(REQUIRED WORK) When you reach the line containing "본 장에서는 파이프라인에" in the entries below, begin reproducing lines exactly, and stop once the line containing "- qdrant_id: 59ed56bd-bca3-504c-bbe8-a4b2210331ff" is done.

Start of DATA RECORDS

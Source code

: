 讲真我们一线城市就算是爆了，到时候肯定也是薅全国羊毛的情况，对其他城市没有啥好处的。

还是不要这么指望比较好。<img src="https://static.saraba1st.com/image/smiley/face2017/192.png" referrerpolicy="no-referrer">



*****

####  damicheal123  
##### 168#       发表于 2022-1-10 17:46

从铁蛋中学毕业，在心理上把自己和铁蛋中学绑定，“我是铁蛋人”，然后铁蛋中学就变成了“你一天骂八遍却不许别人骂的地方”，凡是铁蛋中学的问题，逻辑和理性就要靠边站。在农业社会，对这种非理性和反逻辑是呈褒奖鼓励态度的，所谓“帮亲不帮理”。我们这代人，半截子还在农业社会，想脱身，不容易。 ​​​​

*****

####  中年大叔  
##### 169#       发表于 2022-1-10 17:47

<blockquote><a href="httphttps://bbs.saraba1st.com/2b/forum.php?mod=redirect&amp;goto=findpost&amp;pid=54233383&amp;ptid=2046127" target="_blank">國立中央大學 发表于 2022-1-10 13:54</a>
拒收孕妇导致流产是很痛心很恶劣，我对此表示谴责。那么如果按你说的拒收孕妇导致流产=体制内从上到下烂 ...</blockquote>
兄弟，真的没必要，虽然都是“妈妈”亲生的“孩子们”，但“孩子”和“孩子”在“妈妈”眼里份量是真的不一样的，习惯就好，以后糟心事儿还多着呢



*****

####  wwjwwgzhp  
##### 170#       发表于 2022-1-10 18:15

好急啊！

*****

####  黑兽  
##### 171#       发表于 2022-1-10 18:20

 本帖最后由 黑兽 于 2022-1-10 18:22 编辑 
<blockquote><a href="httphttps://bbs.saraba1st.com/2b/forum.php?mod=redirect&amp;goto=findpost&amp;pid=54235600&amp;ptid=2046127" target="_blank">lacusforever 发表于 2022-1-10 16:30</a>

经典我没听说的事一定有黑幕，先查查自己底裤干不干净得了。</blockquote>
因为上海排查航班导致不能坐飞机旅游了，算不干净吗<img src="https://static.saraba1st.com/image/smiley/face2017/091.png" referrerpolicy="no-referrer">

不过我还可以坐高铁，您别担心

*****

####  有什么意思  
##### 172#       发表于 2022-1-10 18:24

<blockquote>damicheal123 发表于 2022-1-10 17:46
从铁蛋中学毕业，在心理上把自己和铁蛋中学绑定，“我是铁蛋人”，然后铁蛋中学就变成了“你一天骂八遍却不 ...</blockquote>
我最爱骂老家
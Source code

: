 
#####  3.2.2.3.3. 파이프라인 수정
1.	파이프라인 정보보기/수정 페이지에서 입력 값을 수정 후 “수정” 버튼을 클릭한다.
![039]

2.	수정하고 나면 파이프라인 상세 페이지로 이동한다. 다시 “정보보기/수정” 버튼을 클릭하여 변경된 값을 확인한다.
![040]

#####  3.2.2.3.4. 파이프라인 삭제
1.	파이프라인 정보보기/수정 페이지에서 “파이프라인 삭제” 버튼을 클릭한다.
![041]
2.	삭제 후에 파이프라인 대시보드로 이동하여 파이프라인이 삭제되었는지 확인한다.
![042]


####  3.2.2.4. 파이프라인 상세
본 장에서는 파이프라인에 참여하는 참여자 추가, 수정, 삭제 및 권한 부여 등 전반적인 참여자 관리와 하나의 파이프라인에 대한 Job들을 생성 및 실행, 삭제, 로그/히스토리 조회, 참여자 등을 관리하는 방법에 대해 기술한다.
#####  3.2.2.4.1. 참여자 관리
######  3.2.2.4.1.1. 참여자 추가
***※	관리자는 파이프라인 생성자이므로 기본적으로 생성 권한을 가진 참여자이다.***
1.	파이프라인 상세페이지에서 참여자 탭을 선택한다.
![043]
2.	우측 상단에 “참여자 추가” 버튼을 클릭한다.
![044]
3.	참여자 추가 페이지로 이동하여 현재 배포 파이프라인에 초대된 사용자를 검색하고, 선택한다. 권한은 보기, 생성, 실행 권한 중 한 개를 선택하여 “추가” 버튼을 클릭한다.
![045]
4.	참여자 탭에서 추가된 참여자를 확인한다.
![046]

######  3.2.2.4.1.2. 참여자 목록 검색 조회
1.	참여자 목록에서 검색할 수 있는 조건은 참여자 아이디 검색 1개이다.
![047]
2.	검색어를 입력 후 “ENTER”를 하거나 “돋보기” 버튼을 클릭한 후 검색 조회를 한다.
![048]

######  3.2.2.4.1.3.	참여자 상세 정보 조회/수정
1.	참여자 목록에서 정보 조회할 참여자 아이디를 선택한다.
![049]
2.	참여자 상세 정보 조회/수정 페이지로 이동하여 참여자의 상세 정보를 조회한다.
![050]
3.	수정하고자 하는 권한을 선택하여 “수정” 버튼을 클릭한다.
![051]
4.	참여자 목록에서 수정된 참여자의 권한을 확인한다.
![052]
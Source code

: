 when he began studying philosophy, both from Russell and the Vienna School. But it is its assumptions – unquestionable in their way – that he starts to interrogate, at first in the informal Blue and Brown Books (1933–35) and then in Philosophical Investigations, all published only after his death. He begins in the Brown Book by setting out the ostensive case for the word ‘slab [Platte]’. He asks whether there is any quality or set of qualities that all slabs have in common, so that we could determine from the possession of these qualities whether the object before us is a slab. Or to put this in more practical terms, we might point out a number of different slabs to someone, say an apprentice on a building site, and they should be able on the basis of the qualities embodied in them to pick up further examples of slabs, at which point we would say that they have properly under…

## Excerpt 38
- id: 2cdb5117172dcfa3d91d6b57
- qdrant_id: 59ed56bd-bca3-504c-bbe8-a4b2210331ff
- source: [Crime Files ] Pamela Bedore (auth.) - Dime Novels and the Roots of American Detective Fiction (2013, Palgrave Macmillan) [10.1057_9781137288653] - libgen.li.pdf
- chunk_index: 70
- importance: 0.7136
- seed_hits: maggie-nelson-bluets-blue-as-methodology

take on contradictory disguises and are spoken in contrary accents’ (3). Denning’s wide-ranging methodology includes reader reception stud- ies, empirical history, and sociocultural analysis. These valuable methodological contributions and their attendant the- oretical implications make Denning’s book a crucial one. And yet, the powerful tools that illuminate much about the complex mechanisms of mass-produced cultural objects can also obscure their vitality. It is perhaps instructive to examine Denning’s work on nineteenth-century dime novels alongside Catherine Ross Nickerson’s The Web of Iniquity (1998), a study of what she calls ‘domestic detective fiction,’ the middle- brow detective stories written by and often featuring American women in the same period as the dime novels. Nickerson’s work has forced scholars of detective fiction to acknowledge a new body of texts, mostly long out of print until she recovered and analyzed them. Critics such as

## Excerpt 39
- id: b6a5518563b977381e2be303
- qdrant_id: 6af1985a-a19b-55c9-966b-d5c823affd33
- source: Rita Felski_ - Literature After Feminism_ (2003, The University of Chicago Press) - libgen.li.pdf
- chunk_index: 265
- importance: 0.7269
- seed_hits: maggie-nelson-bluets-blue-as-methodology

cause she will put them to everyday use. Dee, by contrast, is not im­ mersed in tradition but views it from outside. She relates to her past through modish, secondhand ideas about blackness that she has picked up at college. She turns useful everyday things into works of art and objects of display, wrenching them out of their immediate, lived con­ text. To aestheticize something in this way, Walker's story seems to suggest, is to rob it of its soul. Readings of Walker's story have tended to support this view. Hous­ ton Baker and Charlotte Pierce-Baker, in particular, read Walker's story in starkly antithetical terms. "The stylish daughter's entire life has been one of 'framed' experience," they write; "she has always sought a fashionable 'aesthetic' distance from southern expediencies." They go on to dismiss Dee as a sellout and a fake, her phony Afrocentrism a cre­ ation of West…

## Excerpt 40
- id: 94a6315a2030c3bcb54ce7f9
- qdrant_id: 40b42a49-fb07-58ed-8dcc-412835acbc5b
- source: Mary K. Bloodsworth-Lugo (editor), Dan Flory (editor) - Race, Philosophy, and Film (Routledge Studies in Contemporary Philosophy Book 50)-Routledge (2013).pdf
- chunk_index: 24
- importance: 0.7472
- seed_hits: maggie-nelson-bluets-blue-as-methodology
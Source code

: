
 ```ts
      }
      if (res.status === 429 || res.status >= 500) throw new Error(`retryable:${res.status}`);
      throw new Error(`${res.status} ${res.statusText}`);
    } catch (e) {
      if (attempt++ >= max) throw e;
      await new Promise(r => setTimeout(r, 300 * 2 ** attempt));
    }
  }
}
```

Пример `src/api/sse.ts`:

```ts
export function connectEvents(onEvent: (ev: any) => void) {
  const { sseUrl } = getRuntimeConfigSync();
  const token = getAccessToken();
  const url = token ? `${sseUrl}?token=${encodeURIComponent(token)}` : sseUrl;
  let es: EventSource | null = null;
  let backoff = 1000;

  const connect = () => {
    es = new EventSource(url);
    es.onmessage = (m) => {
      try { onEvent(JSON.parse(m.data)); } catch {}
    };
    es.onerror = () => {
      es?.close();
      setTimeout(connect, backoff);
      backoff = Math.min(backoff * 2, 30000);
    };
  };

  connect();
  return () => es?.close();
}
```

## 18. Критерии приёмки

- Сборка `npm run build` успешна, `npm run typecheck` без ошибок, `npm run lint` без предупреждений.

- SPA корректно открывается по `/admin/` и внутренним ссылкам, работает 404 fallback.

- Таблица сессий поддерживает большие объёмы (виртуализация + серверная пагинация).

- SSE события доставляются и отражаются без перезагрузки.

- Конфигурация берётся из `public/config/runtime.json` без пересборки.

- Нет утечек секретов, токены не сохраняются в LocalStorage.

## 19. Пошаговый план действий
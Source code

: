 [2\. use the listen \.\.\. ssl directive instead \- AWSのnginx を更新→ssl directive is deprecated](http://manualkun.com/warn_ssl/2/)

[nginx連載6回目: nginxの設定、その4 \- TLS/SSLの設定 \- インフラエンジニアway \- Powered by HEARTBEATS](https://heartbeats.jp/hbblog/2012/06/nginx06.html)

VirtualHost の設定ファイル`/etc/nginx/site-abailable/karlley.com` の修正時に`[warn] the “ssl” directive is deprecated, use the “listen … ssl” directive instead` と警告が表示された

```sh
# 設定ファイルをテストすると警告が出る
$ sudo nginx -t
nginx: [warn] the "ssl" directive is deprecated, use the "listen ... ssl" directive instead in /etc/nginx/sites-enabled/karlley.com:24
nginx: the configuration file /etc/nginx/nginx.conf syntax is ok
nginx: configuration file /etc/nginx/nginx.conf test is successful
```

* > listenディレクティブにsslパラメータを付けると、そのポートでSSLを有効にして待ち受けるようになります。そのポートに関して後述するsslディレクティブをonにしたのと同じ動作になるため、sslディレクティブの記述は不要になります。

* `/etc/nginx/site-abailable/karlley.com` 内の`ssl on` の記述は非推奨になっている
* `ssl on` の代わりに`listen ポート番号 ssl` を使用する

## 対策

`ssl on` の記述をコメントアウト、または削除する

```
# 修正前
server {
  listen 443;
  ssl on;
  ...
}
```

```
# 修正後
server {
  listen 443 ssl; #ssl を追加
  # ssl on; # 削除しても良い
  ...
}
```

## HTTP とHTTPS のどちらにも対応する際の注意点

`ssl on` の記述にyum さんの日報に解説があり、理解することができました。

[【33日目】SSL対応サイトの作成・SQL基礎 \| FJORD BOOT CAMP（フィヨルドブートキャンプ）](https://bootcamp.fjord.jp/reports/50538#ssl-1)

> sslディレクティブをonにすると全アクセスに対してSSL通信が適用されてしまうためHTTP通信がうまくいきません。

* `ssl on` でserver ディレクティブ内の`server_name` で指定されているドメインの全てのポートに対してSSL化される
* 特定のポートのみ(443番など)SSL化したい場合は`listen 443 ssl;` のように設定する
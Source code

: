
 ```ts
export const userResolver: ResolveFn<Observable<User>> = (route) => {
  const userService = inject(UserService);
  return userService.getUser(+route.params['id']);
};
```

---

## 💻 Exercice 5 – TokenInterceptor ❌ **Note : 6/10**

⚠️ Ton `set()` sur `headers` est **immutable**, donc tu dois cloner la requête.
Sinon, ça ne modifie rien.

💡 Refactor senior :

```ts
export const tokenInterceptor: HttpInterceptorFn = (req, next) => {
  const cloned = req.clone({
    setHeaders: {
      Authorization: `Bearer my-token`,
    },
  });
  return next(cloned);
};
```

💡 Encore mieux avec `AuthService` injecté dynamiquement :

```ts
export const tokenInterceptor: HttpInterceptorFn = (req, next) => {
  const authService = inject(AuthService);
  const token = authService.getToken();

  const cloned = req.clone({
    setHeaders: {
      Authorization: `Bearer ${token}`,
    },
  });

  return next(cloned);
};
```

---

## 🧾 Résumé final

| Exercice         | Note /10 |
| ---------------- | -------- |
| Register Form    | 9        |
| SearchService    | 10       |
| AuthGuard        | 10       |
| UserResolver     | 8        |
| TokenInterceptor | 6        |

End of DATA RECORDS

(ANSWER TO THIS PROBLEM)
본 장에서는 파이프라인에 참여하는 참여자 추가, 수정, 삭제 및 권한 부여 등 전반적인 참여자 관리와 하나의 파이프라인에 대한 Job들을 생성 및 실행, 삭제, 로그/히스토리 조회, 참여자 등을 관리하는 방법에 대해 기술한다.
#####  3.2.2.4.1. 참여자 관리
######  3.2.2.4.1.1. 참여자 추가
***※	관리자는 파이프라인 생성자이므로 기본적으로 생성 권한을 가진 참여자이다.***
1.	파이프라인 상세페이지에서 참여자 탭을 선택한다.
![043]
2.	우측 상단에 “참여자 추가” 버튼을 클릭한다.
![044]
3.	참여자 추가 페이지로 이동하여 현재 배포 파이프라인에 초대된 사용자를 검색하고, 선택한다. 권한은 보기, 생성, 실행 권한 중 한 개를 선택하여 “추가” 버튼을 클릭한다.
![045]
4.	참여자 탭에서 추가된 참여자를 확인한다.
![046]

######  3.2.2.4.1.2. 참여자 목록 검색 조회
1.	참여자 목록에서 검색할 수 있는 조건은 참여자 아이디 검색 1개이다.
![047]
2.	검색어를 입력 후 “ENTER”를 하거나 “돋보기” 버튼을 클릭한 후 검색 조회를 한다.
![048]

######  3.2.2.4.1.3.	참여자 상세 정보 조회/수정
1.	참여자 목록에서 정보 조회할 참여자 아이디를 선택한다.
![049]
2.	참여자 상세 정보 조회/수정 페이지로 이동하여 참여자의 상세 정보를 조회한다.
![050]
3.	수정하고자 하는 권한을 선택하여 “수정” 버튼을 클릭한다.
![051]
4.	참여자 목록에서 수정된 참여자의 권한을 확인한다.
![052]
Source code

: when he began studying philosophy, both from Russell and the Vienna School. But it is its assumptions – unquestionable in their way – that he starts to interrogate, at first in the informal Blue and Brown Books (1933–35) and then in Philosophical Investigations, all published only after his death. He begins in the Brown Book by setting out the ostensive case for the word ‘slab [Platte]’. He asks whether there is any quality or set of qualities that all slabs have in common, so that we could determine from the possession of these qualities whether the object before us is a slab. Or to put this in more practical terms, we might point out a number of different slabs to someone, say an apprentice on a building site, and they should be able on the basis of the qualities embodied in them to pick up further examples of slabs, at which point we would say that they have properly under…

## Excerpt 38
- id: 2cdb5117172dcfa3d91d6b57
- qdrant_id: 59ed56bd-bca3-504c-bbe8-a4b2210331ff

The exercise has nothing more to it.